N | Число усредняемых измерений. Пределы от 1 до 250. Анализатор проводит серию из N измерений с частотой 25 Гц и вычисляет среднее значение измеряемой величины |
С | Концентрация градуировочного раствора |
A | Градуировочный коэффициент |
F1 | Чувствительность ФЭУ. Возможные значения параметра F1, задаваемые с клавиатуры прибора: F1=0 - минимальная чувствительность F1=1 - средняя чувствительность F1=2 - максимальная чувствительность. При увеличении параметра F1 на одну ступень чувствительность возрастает примерно в 10 раз |
F2 | Выбор режима измерительного тракта Возможные значения параметра F1: F2=0 - Флюориметрический режим F2=4 - Фотометрический режим F2=5 - Дополнительный фотометрический режим |
F3 | Время задержки включения измерительного строба. Пределы изменения параметра F3 от 0.05 мкс до 7000 мкс. |
F4 | Способ математической обработки результата. Возможные значения параметра F4: F4=0 - Полная коррекция F4=1 - На опорный канал F4=2 - На канал пропускания F4=3 - Коррекция отключена |
F5 | Длительность измерительного строба. Пределы изменения параметра F5 от 0.05 мкс до 1000 мкс. |
F6 | Установка длины волны монохроматора возбуждения. |
F7 | Установка длины волны монохроматора регистрации. |
F9 | Установка длительности паузы между сериями по N усредняемых измерений (Режим циклических измерений). Пределы установки длительности паузы от 1 сек до 100 сек. При вводе длительности паузы более 100 сек анализатор переходит в режим однократных измерений (пауза = ∞) |
3.3. При включении прибора в сеть в его памяти автоматически устанавливаются следующие значения параметров: N=25; C=0.0; А=0.0; F1=0; F2=0; F4=0; F6=270; F7=300; F9=∞. Чтобы изменить значение параметра/режима работы анализатора, наберите на цифровой клавиатуре требуемое значение задаваемого параметра/режима. Введите набранное значение в память прибора нажатием клавиши «#». В качестве десятичной точки используйте клавишу «*».
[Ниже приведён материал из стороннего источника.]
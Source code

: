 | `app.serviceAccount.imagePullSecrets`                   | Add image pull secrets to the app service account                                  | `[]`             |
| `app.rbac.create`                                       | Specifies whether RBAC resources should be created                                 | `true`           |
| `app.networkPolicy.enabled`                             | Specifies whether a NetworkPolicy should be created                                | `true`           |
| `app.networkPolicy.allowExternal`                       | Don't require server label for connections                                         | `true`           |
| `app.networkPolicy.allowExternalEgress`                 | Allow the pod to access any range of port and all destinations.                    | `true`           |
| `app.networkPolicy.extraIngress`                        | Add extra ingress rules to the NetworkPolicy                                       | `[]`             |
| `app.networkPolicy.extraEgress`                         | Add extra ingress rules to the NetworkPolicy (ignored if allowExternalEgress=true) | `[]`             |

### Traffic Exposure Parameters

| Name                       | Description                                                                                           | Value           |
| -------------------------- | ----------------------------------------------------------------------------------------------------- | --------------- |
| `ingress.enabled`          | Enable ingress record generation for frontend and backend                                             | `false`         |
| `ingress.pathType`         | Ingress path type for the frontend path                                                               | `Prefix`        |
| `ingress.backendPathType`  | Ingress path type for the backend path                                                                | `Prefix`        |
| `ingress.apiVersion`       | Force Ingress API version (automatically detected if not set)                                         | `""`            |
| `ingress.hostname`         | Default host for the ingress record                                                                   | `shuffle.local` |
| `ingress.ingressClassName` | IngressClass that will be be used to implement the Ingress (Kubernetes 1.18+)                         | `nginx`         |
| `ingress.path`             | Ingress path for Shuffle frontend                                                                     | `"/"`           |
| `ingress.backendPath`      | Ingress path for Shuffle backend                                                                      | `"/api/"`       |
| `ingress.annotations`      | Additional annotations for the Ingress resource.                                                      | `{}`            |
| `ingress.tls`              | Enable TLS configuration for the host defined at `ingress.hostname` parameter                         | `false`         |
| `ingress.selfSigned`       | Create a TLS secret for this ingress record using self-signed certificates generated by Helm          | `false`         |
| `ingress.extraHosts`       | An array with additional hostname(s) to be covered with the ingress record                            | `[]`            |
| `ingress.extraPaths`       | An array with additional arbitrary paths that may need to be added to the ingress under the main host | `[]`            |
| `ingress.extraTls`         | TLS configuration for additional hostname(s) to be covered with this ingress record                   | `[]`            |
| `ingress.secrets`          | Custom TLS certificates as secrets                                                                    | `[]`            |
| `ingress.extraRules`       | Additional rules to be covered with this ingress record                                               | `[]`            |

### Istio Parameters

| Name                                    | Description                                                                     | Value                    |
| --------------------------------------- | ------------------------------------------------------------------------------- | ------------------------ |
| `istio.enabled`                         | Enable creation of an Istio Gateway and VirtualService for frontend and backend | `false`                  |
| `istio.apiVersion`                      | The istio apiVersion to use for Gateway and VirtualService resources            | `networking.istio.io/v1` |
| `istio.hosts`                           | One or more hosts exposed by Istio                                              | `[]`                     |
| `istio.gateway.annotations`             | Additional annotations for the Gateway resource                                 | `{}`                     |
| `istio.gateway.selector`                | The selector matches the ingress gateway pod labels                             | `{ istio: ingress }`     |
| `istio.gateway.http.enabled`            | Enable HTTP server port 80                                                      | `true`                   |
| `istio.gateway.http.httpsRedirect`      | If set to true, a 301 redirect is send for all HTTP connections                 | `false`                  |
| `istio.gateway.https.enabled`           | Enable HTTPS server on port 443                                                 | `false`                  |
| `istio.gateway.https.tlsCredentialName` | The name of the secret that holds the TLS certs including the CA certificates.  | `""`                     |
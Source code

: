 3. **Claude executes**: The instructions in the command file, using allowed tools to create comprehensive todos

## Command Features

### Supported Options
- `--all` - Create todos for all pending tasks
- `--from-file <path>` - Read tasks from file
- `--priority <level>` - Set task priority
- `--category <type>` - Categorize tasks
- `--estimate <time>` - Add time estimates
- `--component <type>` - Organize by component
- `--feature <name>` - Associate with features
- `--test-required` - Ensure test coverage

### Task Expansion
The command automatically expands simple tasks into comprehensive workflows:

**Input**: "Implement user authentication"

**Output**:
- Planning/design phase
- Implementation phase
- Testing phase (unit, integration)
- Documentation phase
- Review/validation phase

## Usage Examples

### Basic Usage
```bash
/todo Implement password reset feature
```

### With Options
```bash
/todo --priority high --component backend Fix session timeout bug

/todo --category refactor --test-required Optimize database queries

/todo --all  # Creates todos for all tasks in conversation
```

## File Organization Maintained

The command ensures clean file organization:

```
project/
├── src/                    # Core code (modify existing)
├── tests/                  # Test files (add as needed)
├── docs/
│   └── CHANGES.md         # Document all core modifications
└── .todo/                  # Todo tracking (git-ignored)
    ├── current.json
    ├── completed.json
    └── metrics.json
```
3.4. Выбор режимов работы.
Для определения массовой концентрации примесей в пробах анализатор имеет два основных режима измерений: флюориметрический, при этом задействованы каналы I, II, III и IV; и фотометрический - каналы I, II и IV. Выбор режима измерений осуществляется посредством параметра F2.
Параметр F2 может принимать следующие значения.
Табл. 1.3
Значения параметра F2
F2=0 | Флюориметрический режим Для определения массовой концентрации веществ используется зависимость между интенсивностью люминесценции образца под воздействием возбуждающего излучения и концентрацией люминесцирующей примеси. Рассчитываемая концентрация пропорциональна измеренной интенсивности люминесценции |
F2=4 | Фотометрический режим Используется зависимость между оптической плотностью образца при зондировании его излучением от встроенного источника света и концентрацией поглощающей примеси Рассчитываемая концентрация пропорциональна оптической плотности образца |
3.5. Зарегистрированные сигналы по всем оптическим каналам могут быть представлены в соответствии с правилами математической коррекции. Выбор одного из них осуществляется с помощью параметра F4:
Табл. 1.4
Возможные значения параметра F4
F4=0 | Сигнал с флюориметрического канала корректируется (делится) на корень квадратный из произведения сигналов по опорному каналу и каналу пропускания = Полная коррекция |
F4=1 | Измеряемый сигнал корректируется только на сигнал опорного канала |
F4=2 | Измеряемый сигнал корректируется только на сигнал канала пропускания |
F4=3 | Коррекция не проводится |
3.6. После инициализации прибора введите в память
анализатора ненулевые значения параметров «С» и «А» (например, «С»=100 и «А»=1). Занесение в память значений любых параметров осуществляется нажатием на клавишу «#».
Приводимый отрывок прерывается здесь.